[Source records]
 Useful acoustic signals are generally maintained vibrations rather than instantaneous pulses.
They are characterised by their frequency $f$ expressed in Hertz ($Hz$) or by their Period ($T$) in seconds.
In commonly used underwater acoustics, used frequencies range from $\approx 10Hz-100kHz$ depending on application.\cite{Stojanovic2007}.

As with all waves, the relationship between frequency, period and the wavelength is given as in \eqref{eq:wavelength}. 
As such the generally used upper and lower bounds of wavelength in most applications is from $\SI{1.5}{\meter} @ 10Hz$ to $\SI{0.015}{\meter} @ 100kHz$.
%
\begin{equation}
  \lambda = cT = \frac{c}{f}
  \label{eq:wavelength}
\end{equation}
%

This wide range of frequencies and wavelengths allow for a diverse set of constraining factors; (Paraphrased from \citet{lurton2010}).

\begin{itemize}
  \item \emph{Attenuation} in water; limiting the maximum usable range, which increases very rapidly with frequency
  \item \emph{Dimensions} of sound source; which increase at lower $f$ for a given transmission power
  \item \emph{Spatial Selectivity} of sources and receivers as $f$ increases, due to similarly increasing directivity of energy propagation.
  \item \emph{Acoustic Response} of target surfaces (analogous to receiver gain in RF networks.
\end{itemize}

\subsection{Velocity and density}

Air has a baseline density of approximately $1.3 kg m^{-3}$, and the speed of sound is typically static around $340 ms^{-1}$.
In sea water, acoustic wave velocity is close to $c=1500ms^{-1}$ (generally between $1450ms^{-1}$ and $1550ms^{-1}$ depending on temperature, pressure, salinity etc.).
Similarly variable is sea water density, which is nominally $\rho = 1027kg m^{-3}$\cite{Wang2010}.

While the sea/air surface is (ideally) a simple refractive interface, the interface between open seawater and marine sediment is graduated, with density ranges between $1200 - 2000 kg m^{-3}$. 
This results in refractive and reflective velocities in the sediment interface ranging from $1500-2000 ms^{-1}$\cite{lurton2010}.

* Task objective
Report every line of the entries that carries the word "sediment".

* Solution for this problem
While the sea/air surface is (ideally) a simple refractive interface, the interface between open seawater and marine sediment is graduated, with density ranges between $1200 - 2000 kg m^{-3}$. 
This results in refractive and reflective velocities in the sediment interface ranging from $1500-2000 ms^{-1}$\cite{lurton2010}.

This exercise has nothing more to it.